== Segment start ==
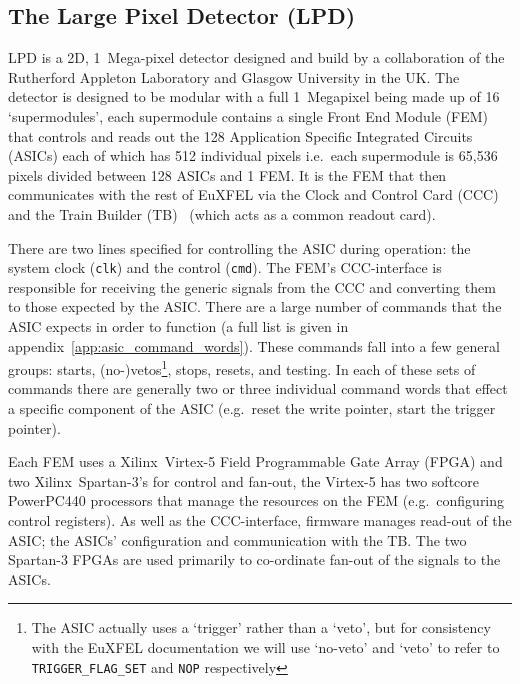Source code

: \subsection{The Large Pixel Detector (LPD)} %
\label{sub:the_large_pixel_detector_lpd}
LPD is a 2D, 1~Mega-pixel detector designed and build by a collaboration of the Rutherford Appleton Laboratory and Glasgow University in the UK. The detector is designed to be modular with a full 1~Megapixel being made up of 16 `supermodules', each supermodule contains a single Front End Module (FEM) that controls and reads out the 128 Application Specific Integrated Circuits (ASICs) each of which has 512 individual pixels i.e.\ each supermodule is 65,536 pixels divided between 128 ASICs and 1 FEM. It is the FEM that then communicates with the rest of EuXFEL via the Clock and Control Card (CCC) and the Train Builder (TB)~\cite{xfel_train_builder} (which acts as a common readout card).
    
There are two lines specified for controlling the ASIC during operation: the system clock (\texttt{clk}) and the control (\texttt{cmd}). The FEM's CCC-interface is responsible for receiving the generic signals from the CCC and converting them to those expected by the ASIC. There are a large number of commands that the ASIC expects in order to function (a full list is given in appendix~\ref{app:asic_command_words}). These commands fall into a few general groups: starts, (no-)vetos\footnote{The ASIC actually uses a `trigger' rather than a `veto', but for consistency with the EuXFEL documentation we will use `no-veto' and `veto' to refer to \texttt{TRIGGER\_FLAG\_SET} and \texttt{NOP} respectively}, stops, resets, and testing. In each of these sets of commands there are generally two or three individual command words that effect a specific component of the ASIC (e.g.\ reset the write pointer, start the trigger pointer). 
    
Each FEM uses a Xilinx~Virtex-5 Field Programmable Gate Array (FPGA) and two Xilinx~Spartan-3's for control and fan-out, the Virtex-5 has two softcore PowerPC440 processors that manage the resources on the FEM (e.g.\ configuring control registers). As well as the CCC-interface, firmware manages read-out of the ASIC; the ASICs' configuration and communication with the TB. The two Spartan-3 FPGAs are used primarily to co-ordinate fan-out of the signals to the ASICs.
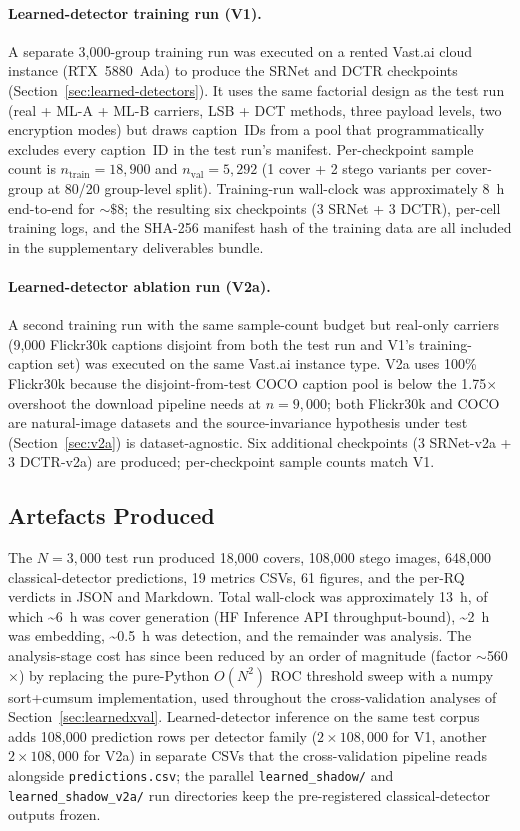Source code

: \documentclass[10pt,twocolumn,a4paper]{article}
\begin{document}
\paragraph{Learned-detector training run (V1).} A separate 3{,}000-group training run was executed on a rented Vast.ai cloud instance (RTX~5880~Ada) to produce the SRNet and DCTR checkpoints (Section~\ref{sec:learned-detectors}). It uses the same factorial design as the test run (real + ML-A + ML-B carriers, LSB + DCT methods, three payload levels, two encryption modes) but draws caption~IDs from a pool that programmatically excludes every caption~ID in the test run's manifest. Per-checkpoint sample count is $n_\text{train}\!=\!18{,}900$ and $n_\text{val}\!=\!5{,}292$ (1 cover + 2 stego variants per cover-group at 80/20 group-level split). Training-run wall-clock was approximately 8~h end-to-end for $\sim\$$8; the resulting six checkpoints (3 SRNet + 3 DCTR), per-cell training logs, and the SHA-256 manifest hash of the training data are all included in the supplementary deliverables bundle.

\paragraph{Learned-detector ablation run (V2a).} A second training run with the same sample-count budget but real-only carriers (9{,}000 Flickr30k captions disjoint from both the test run and V1's training-caption set) was executed on the same Vast.ai instance type. V2a uses 100\% Flickr30k because the disjoint-from-test COCO caption pool is below the 1.75$\times$ overshoot the download pipeline needs at $n\!=\!9{,}000$; both Flickr30k and COCO are natural-image datasets and the source-invariance hypothesis under test (Section~\ref{sec:v2a}) is dataset-agnostic. Six additional checkpoints (3 SRNet-v2a + 3 DCTR-v2a) are produced; per-checkpoint sample counts match V1.

\subsection{Artefacts Produced}
The $N\!=\!3{,}000$ test run produced 18{,}000 covers, 108{,}000 stego images, 648{,}000 classical-detector predictions, 19 metrics CSVs, 61 figures, and the per-RQ verdicts in JSON and Markdown. Total wall-clock was approximately 13~h, of which \textasciitilde6~h was cover generation (HF Inference API throughput-bound), \textasciitilde2~h was embedding, \textasciitilde0.5~h was detection, and the remainder was analysis. The analysis-stage cost has since been reduced by an order of magnitude (factor $\sim$560$\times$) by replacing the pure-Python $O(N^2)$ ROC threshold sweep with a numpy sort+cumsum implementation, used throughout the cross-validation analyses of Section~\ref{sec:learnedxval}. Learned-detector inference on the same test corpus adds 108{,}000 prediction rows per detector family ($2\times108{,}000$ for V1, another $2\times108{,}000$ for V2a) in separate CSVs that the cross-validation pipeline reads alongside \texttt{predictions.csv}; the parallel \texttt{learned\_shadow/} and \texttt{learned\_shadow\_v2a/} run directories keep the pre-registered classical-detector outputs frozen.
\end{document}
== Segment end ==
_EXERCISE OBJECTIVE_
Would you set down the records exactly, with no pictures included?

_EXPECTED ANSWER_
Source code

: \subsection{The Large Pixel Detector (LPD)} %
\label{sub:the_large_pixel_detector_lpd}
LPD is a 2D, 1~Mega-pixel detector designed and build by a collaboration of the Rutherford Appleton Laboratory and Glasgow University in the UK. The detector is designed to be modular with a full 1~Megapixel being made up of 16 `supermodules', each supermodule contains a single Front End Module (FEM) that controls and reads out the 128 Application Specific Integrated Circuits (ASICs) each of which has 512 individual pixels i.e.\ each supermodule is 65,536 pixels divided between 128 ASICs and 1 FEM. It is the FEM that then communicates with the rest of EuXFEL via the Clock and Control Card (CCC) and the Train Builder (TB)~\cite{xfel_train_builder} (which acts as a common readout card).
    
There are two lines specified for controlling the ASIC during operation: the system clock (\texttt{clk}) and the control (\texttt{cmd}). The FEM's CCC-interface is responsible for receiving the generic signals from the CCC and converting them to those expected by the ASIC. There are a large number of commands that the ASIC expects in order to function (a full list is given in appendix~\ref{app:asic_command_words}). These commands fall into a few general groups: starts, (no-)vetos\footnote{The ASIC actually uses a `trigger' rather than a `veto', but for consistency with the EuXFEL documentation we will use `no-veto' and `veto' to refer to \texttt{TRIGGER\_FLAG\_SET} and \texttt{NOP} respectively}, stops, resets, and testing. In each of these sets of commands there are generally two or three individual command words that effect a specific component of the ASIC (e.g.\ reset the write pointer, start the trigger pointer). 
    
Each FEM uses a Xilinx~Virtex-5 Field Programmable Gate Array (FPGA) and two Xilinx~Spartan-3's for control and fan-out, the Virtex-5 has two softcore PowerPC440 processors that manage the resources on the FEM (e.g.\ configuring control registers). As well as the CCC-interface, firmware manages read-out of the ASIC; the ASICs' configuration and communication with the TB. The two Spartan-3 FPGAs are used primarily to co-ordinate fan-out of the signals to the ASICs.
Source code

: \documentclass[10pt,twocolumn,a4paper]{article}
\begin{document}
\paragraph{Learned-detector training run (V1).} A separate 3{,}000-group training run was executed on a rented Vast.ai cloud instance (RTX~5880~Ada) to produce the SRNet and DCTR checkpoints (Section~\ref{sec:learned-detectors}). It uses the same factorial design as the test run (real + ML-A + ML-B carriers, LSB + DCT methods, three payload levels, two encryption modes) but draws caption~IDs from a pool that programmatically excludes every caption~ID in the test run's manifest. Per-checkpoint sample count is $n_\text{train}\!=\!18{,}900$ and $n_\text{val}\!=\!5{,}292$ (1 cover + 2 stego variants per cover-group at 80/20 group-level split). Training-run wall-clock was approximately 8~h end-to-end for $\sim\$$8; the resulting six checkpoints (3 SRNet + 3 DCTR), per-cell training logs, and the SHA-256 manifest hash of the training data are all included in the supplementary deliverables bundle.

\paragraph{Learned-detector ablation run (V2a).} A second training run with the same sample-count budget but real-only carriers (9{,}000 Flickr30k captions disjoint from both the test run and V1's training-caption set) was executed on the same Vast.ai instance type. V2a uses 100\% Flickr30k because the disjoint-from-test COCO caption pool is below the 1.75$\times$ overshoot the download pipeline needs at $n\!=\!9{,}000$; both Flickr30k and COCO are natural-image datasets and the source-invariance hypothesis under test (Section~\ref{sec:v2a}) is dataset-agnostic. Six additional checkpoints (3 SRNet-v2a + 3 DCTR-v2a) are produced; per-checkpoint sample counts match V1.

\subsection{Artefacts Produced}
The $N\!=\!3{,}000$ test run produced 18{,}000 covers, 108{,}000 stego images, 648{,}000 classical-detector predictions, 19 metrics CSVs, 61 figures, and the per-RQ verdicts in JSON and Markdown. Total wall-clock was approximately 13~h, of which \textasciitilde6~h was cover generation (HF Inference API throughput-bound), \textasciitilde2~h was embedding, \textasciitilde0.5~h was detection, and the remainder was analysis. The analysis-stage cost has since been reduced by an order of magnitude (factor $\sim$560$\times$) by replacing the pure-Python $O(N^2)$ ROC threshold sweep with a numpy sort+cumsum implementation, used throughout the cross-validation analyses of Section~\ref{sec:learnedxval}. Learned-detector inference on the same test corpus adds 108{,}000 prediction rows per detector family ($2\times108{,}000$ for V1, another $2\times108{,}000$ for V2a) in separate CSVs that the cross-validation pipeline reads alongside \texttt{predictions.csv}; the parallel \texttt{learned\_shadow/} and \texttt{learned\_shadow\_v2a/} run directories keep the pre-registered classical-detector outputs frozen.
\end{document}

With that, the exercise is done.